There seem to be so many tiny extant corsets from the Victorian era - partly due to survivorship bias, as small corsets were used as shop displays (to show off the curves while minimizing fabric use), or were deadstock from shops, or corsetieres made half-size stays to test patterns.
But in today's day and age, a corset smaller than 18 inches is relatively difficult to find! But what is a corseter to do if they naturally have a very small frame (like Absentia here, modeling her own corset), or if they aspire to break some world records?
This week, in honor of Cathie Jung's birthday, I've updated the gallery of corset makers and brands that are experienced in making the smallest of corsets: waist sizes of 17", 16", and 15".
(And don't worry, soon enough the plus size corset gallery - over 40" corseted waist - will be updated too!).
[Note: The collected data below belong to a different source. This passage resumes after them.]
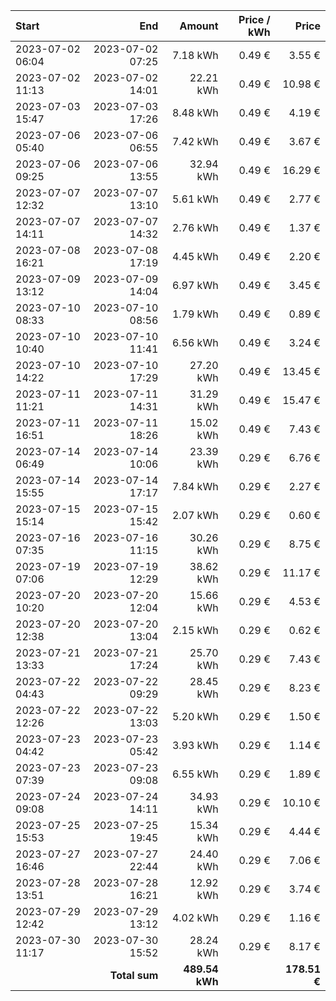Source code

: | Start            |              End |         Amount | Price / kWh |        Price |
| :--------------- | ---------------: | -------------: | ----------: | -----------: |
| 2023-07-02 06:04 | 2023-07-02 07:25 |       7.18 kWh |      0.49 € |       3.55 € |
| 2023-07-02 11:13 | 2023-07-02 14:01 |      22.21 kWh |      0.49 € |      10.98 € |
| 2023-07-03 15:47 | 2023-07-03 17:26 |       8.48 kWh |      0.49 € |       4.19 € |
| 2023-07-06 05:40 | 2023-07-06 06:55 |       7.42 kWh |      0.49 € |       3.67 € |
| 2023-07-06 09:25 | 2023-07-06 13:55 |      32.94 kWh |      0.49 € |      16.29 € |
| 2023-07-07 12:32 | 2023-07-07 13:10 |       5.61 kWh |      0.49 € |       2.77 € |
| 2023-07-07 14:11 | 2023-07-07 14:32 |       2.76 kWh |      0.49 € |       1.37 € |
| 2023-07-08 16:21 | 2023-07-08 17:19 |       4.45 kWh |      0.49 € |       2.20 € |
| 2023-07-09 13:12 | 2023-07-09 14:04 |       6.97 kWh |      0.49 € |       3.45 € |
| 2023-07-10 08:33 | 2023-07-10 08:56 |       1.79 kWh |      0.49 € |       0.89 € |
| 2023-07-10 10:40 | 2023-07-10 11:41 |       6.56 kWh |      0.49 € |       3.24 € |
| 2023-07-10 14:22 | 2023-07-10 17:29 |      27.20 kWh |      0.49 € |      13.45 € |
| 2023-07-11 11:21 | 2023-07-11 14:31 |      31.29 kWh |      0.49 € |      15.47 € |
| 2023-07-11 16:51 | 2023-07-11 18:26 |      15.02 kWh |      0.49 € |       7.43 € |
| 2023-07-14 06:49 | 2023-07-14 10:06 |      23.39 kWh |      0.29 € |       6.76 € |
| 2023-07-14 15:55 | 2023-07-14 17:17 |       7.84 kWh |      0.29 € |       2.27 € |
| 2023-07-15 15:14 | 2023-07-15 15:42 |       2.07 kWh |      0.29 € |       0.60 € |
| 2023-07-16 07:35 | 2023-07-16 11:15 |      30.26 kWh |      0.29 € |       8.75 € |
| 2023-07-19 07:06 | 2023-07-19 12:29 |      38.62 kWh |      0.29 € |      11.17 € |
| 2023-07-20 10:20 | 2023-07-20 12:04 |      15.66 kWh |      0.29 € |       4.53 € |
| 2023-07-20 12:38 | 2023-07-20 13:04 |       2.15 kWh |      0.29 € |       0.62 € |
| 2023-07-21 13:33 | 2023-07-21 17:24 |      25.70 kWh |      0.29 € |       7.43 € |
| 2023-07-22 04:43 | 2023-07-22 09:29 |      28.45 kWh |      0.29 € |       8.23 € |
| 2023-07-22 12:26 | 2023-07-22 13:03 |       5.20 kWh |      0.29 € |       1.50 € |
| 2023-07-23 04:42 | 2023-07-23 05:42 |       3.93 kWh |      0.29 € |       1.14 € |
| 2023-07-23 07:39 | 2023-07-23 09:08 |       6.55 kWh |      0.29 € |       1.89 € |
| 2023-07-24 09:08 | 2023-07-24 14:11 |      34.93 kWh |      0.29 € |      10.10 € |
| 2023-07-25 15:53 | 2023-07-25 19:45 |      15.34 kWh |      0.29 € |       4.44 € |
| 2023-07-27 16:46 | 2023-07-27 22:44 |      24.40 kWh |      0.29 € |       7.06 € |
| 2023-07-28 13:51 | 2023-07-28 16:21 |      12.92 kWh |      0.29 € |       3.74 € |
| 2023-07-29 12:42 | 2023-07-29 13:12 |       4.02 kWh |      0.29 € |       1.16 € |
| 2023-07-30 11:17 | 2023-07-30 15:52 |      28.24 kWh |      0.29 € |       8.17 € |
|                  |    **Total sum** | **489.54 kWh** |             | **178.51 €** |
With the "season premiere" of the Fast Foundations reboot, I put a little extra effort into this one. The actual substance isn't really serious, but it was a ton of fun to make nonetheless, even if I was working on this until 2am and I ended up giving myself very unsettling dreams afterward.
Yes, I know that my CGI skills are... not good. The shoddy animation is part of the fun!
In this weeks video, I'm comparing two different corset from Dracula Clothing. I go into a lot of detail about the fit and measurement, comparing them, and discussing my expectations about the shoulder/back support.